What to produce: With pictures omitted, restate the data word for word.

Start of Data

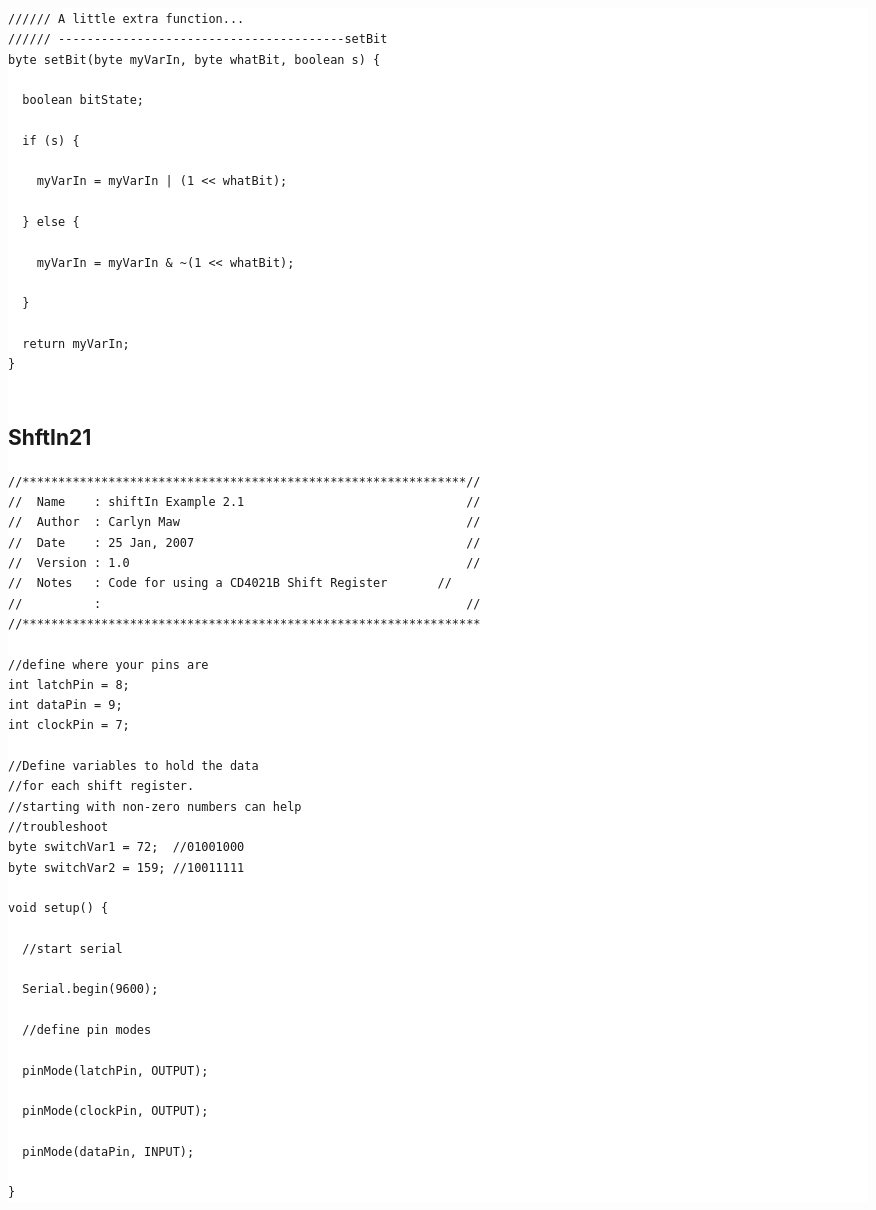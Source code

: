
 ```arduino
////// A little extra function...
////// ----------------------------------------setBit
byte setBit(byte myVarIn, byte whatBit, boolean s) {

  boolean bitState;

  if (s) {

    myVarIn = myVarIn | (1 << whatBit);

  } else {

    myVarIn = myVarIn & ~(1 << whatBit);

  }

  return myVarIn;
}


```

## ShftIn21


```arduino
//**************************************************************//
//  Name    : shiftIn Example 2.1                               //
//  Author  : Carlyn Maw                                        //
//  Date    : 25 Jan, 2007                                      //
//  Version : 1.0                                               //
//  Notes   : Code for using a CD4021B Shift Register       //
//          :                                                   //
//****************************************************************

//define where your pins are
int latchPin = 8;
int dataPin = 9;
int clockPin = 7;

//Define variables to hold the data
//for each shift register.
//starting with non-zero numbers can help
//troubleshoot
byte switchVar1 = 72;  //01001000
byte switchVar2 = 159; //10011111

void setup() {

  //start serial

  Serial.begin(9600);

  //define pin modes

  pinMode(latchPin, OUTPUT);

  pinMode(clockPin, OUTPUT);

  pinMode(dataPin, INPUT);

}

```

End of Data

Your solution:
Source code

:
 ```arduino
////// A little extra function...
////// ----------------------------------------setBit
byte setBit(byte myVarIn, byte whatBit, boolean s) {

  boolean bitState;

  if (s) {

    myVarIn = myVarIn | (1 << whatBit);

  } else {

    myVarIn = myVarIn & ~(1 << whatBit);

  }

  return myVarIn;
}


```

## ShftIn21


```arduino
//**************************************************************//
//  Name    : shiftIn Example 2.1                               //
//  Author  : Carlyn Maw                                        //
//  Date    : 25 Jan, 2007                                      //
//  Version : 1.0                                               //
//  Notes   : Code for using a CD4021B Shift Register       //
//          :                                                   //
//****************************************************************

//define where your pins are
int latchPin = 8;
int dataPin = 9;
int clockPin = 7;

//Define variables to hold the data
//for each shift register.
//starting with non-zero numbers can help
//troubleshoot
byte switchVar1 = 72;  //01001000
byte switchVar2 = 159; //10011111

void setup() {

  //start serial

  Serial.begin(9600);

  //define pin modes

  pinMode(latchPin, OUTPUT);

  pinMode(clockPin, OUTPUT);

  pinMode(dataPin, INPUT);

}

```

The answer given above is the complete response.